The announcement of the facility with twenty beds comes as the Andrews government moves away from viewing public intoxication as a criminal offence and towards addressing it as a health issue instead.

Gabrielle Williams, the state’s minister of mental health, announced on Friday that under the altered approach, outreach services will provide assistance to individuals who are visibly intoxicated in public and, if required, will take them to a secure location where they can rest and sober up.

According to what she mentioned, a safe place for some people would be at the centre, while for others, it would be with a member of their family, a close friend, or a caregiver.

It is anticipated that the new restriction against public intoxication will go into force on the day of the Melbourne Cup, which is on November 7. Additionally, construction on the Collingwood centre is scheduled to begin very shortly.

According to Williams, the location was selected because of its close proximity to the Central Business District (CBD), as well as to fulfil the significant demand for public drunkenness services in the area.

It is also in close proximity to St. Vincent’s Hospital and public transportation.

Williams said in a statement that these health-led reforms strike the appropriate balance between assisting people who are inebriated and ensuring the safety of the community.

“For too long, public drunkenness laws have caused great pain to some of the most vulnerable members of our community,” he said. “These reforms strike the right balance between supporting people who are intoxicated and ensuring the safety of the community.”

Even while there is still a great deal of work to be done, there is no question in my mind that these programs will help save lives.

As part of the new health-based strategy, the minister stated that the centre, along with general services, would be operated by the non-profit organization cohealth.

According to Williams, the revamped strategy would have specially trained personnel working alongside local health and social support agencies to guarantee that persons utilizing the sobering centre had access to support for other concerns such as drugs, family violence, and homelessness. This would be accomplished through a collaboration between the two sets of services.

For the purpose of receiving referrals to public drunkenness services, a special phone line would be established. People could also walk themselves into the centre, or outreach personnel could take them there. Both options were available.

Christopher Turner, the deputy chief executive officer of Co-health, stated that the new model would also entail the deployment of mobile vans across the metropolitan Melbourne area.

Turner stated that the sobering up service would be modelled after the successful trial that was conducted in the City of Yarra.

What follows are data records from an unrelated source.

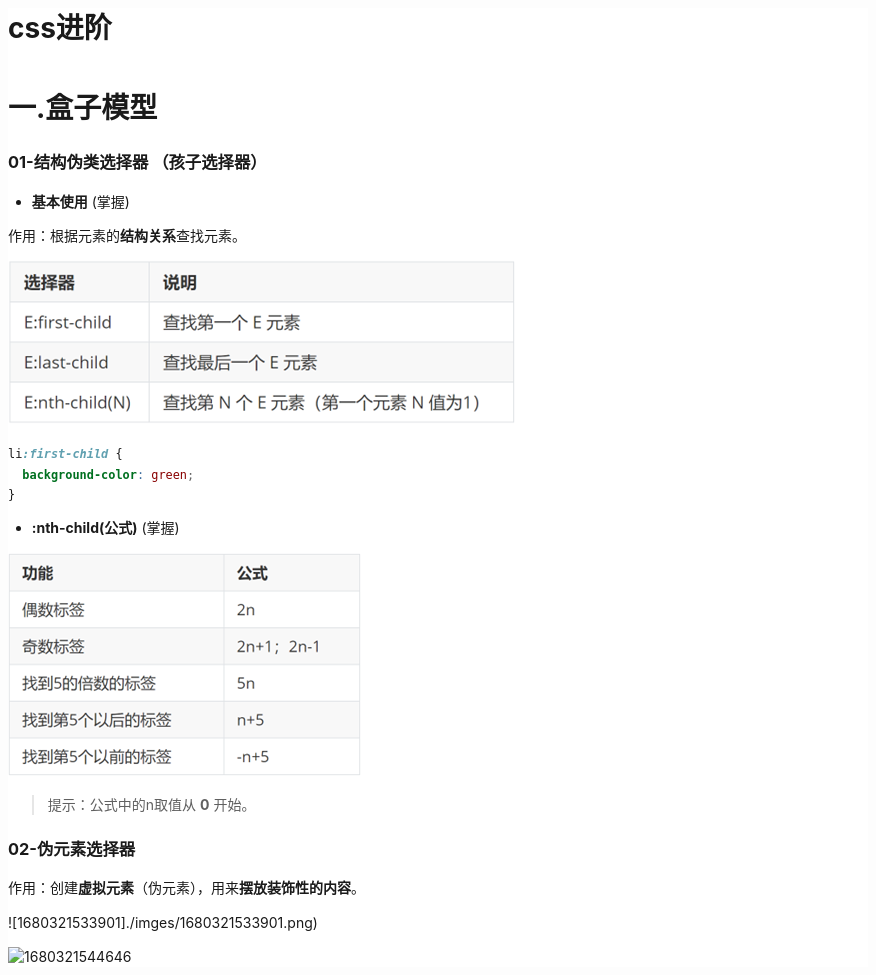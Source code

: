 # css进阶

# 一.盒子模型

### 01-结构伪类选择器 （孩子选择器）

- **基本使用** (掌握)

作用：根据元素的**结构关系**查找元素。 

![1680321408957](./imges/1680321408957.png)

```css
li:first-child {
  background-color: green;
}
```

- **:nth-child(公式)** (掌握)

![1680321448162](./imges/1680321448162.png)

> 提示：公式中的n取值从 **0** 开始。 

### 02-伪元素选择器 

作用：创建**虚拟元素**（伪元素），用来**摆放装饰性的内容**。 

![1680321533901]./imges/1680321533901.png)

![1680321544646](D:\JAVAWEB\最新版JavaWeb开发教程\web前端开发\1.html+css+web移动\Day01-10基础班课程资料\基础班课程资料\笔记\day05\assets\1680321544646.png)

“From young people who are disoriented and have lost their friends late at night to people who have had one too many drinks after work to people who are homeless and alcohol-affected, our service will be for everyone,” he added. “Our service will be for everyone.”

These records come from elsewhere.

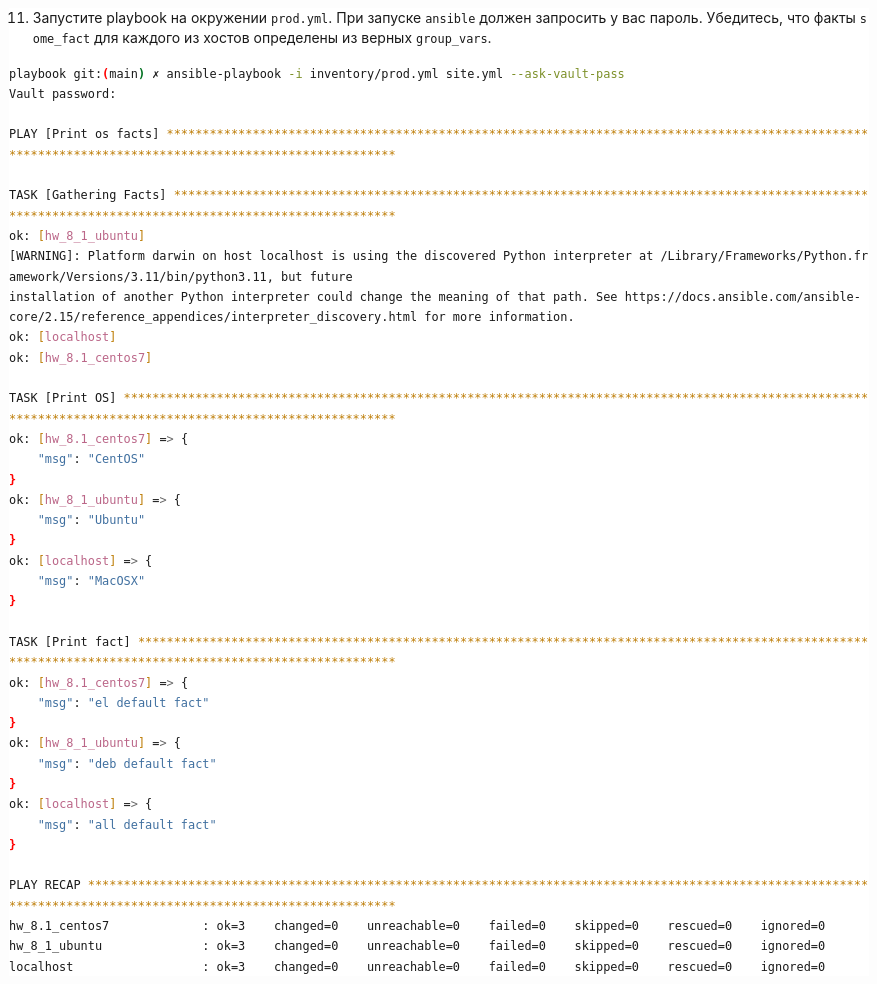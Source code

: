 11. Запустите playbook на окружении `prod.yml`. При запуске `ansible` должен запросить у вас пароль. Убедитесь, что факты `some_fact` для каждого из хостов определены из верных `group_vars`.

```bash
playbook git:(main) ✗ ansible-playbook -i inventory/prod.yml site.yml --ask-vault-pass
Vault password: 

PLAY [Print os facts] ********************************************************************************************************************************************************

TASK [Gathering Facts] *******************************************************************************************************************************************************
ok: [hw_8_1_ubuntu]
[WARNING]: Platform darwin on host localhost is using the discovered Python interpreter at /Library/Frameworks/Python.framework/Versions/3.11/bin/python3.11, but future
installation of another Python interpreter could change the meaning of that path. See https://docs.ansible.com/ansible-
core/2.15/reference_appendices/interpreter_discovery.html for more information.
ok: [localhost]
ok: [hw_8.1_centos7]

TASK [Print OS] **************************************************************************************************************************************************************
ok: [hw_8.1_centos7] => {
    "msg": "CentOS"
}
ok: [hw_8_1_ubuntu] => {
    "msg": "Ubuntu"
}
ok: [localhost] => {
    "msg": "MacOSX"
}

TASK [Print fact] ************************************************************************************************************************************************************
ok: [hw_8.1_centos7] => {
    "msg": "el default fact"
}
ok: [hw_8_1_ubuntu] => {
    "msg": "deb default fact"
}
ok: [localhost] => {
    "msg": "all default fact"
}

PLAY RECAP *******************************************************************************************************************************************************************
hw_8.1_centos7             : ok=3    changed=0    unreachable=0    failed=0    skipped=0    rescued=0    ignored=0   
hw_8_1_ubuntu              : ok=3    changed=0    unreachable=0    failed=0    skipped=0    rescued=0    ignored=0   
localhost                  : ok=3    changed=0    unreachable=0    failed=0    skipped=0    rescued=0    ignored=0   
```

Ambulance Williams stated that Victoria and Victoria police would continue to respond to situations involving public intoxication in which there were urgent health issues or where there was a risk to the safety of the community.

The Police Association of Victoria has in the past voiced its opposition to the shift toward a more health-centred approach. On Friday, the company’s chief executive, Wayne Gatt, stated that the Collingwood facility was suitable for residents of inner Melbourne, but residents in regional Victoria would be out of luck as a result.

In addition to this, he questioned whether or not the rehabilitation centre would be finished by November.

At the beginning of the coronial investigation into the death of Yorta Yorta woman Tanya Day in 2019, the Victorian government made a commitment to the decriminalization of public intoxication.

The day was taken into custody in December 2017 for the offence of being intoxicated in a public place. She passed away in January 2018 when she slammed her head on a wall while being held in a concrete cell at the Castlemaine police station.

The findings of the autopsy show that her passing may have been avoided.

Williams stated that in response to a proposal made by the coronial inquest, extra outreach and sobering services would be implemented for Aboriginal people.

Only the state of Queensland has not taken any steps to remove the criminal penalties for being drunk in public.

Help is available for relatives and friends of addicts through Family Drug Support Australia, which can be reached at 1300 368 186. The National Alcohol and Other Drug Hotline in Australia can be reached at 1800 250 015. Action on Addiction can be reached at this number in the United Kingdom: 0300 330 0659. Call or text the SAMHSA National Helpline at 988 if you’re in the United States.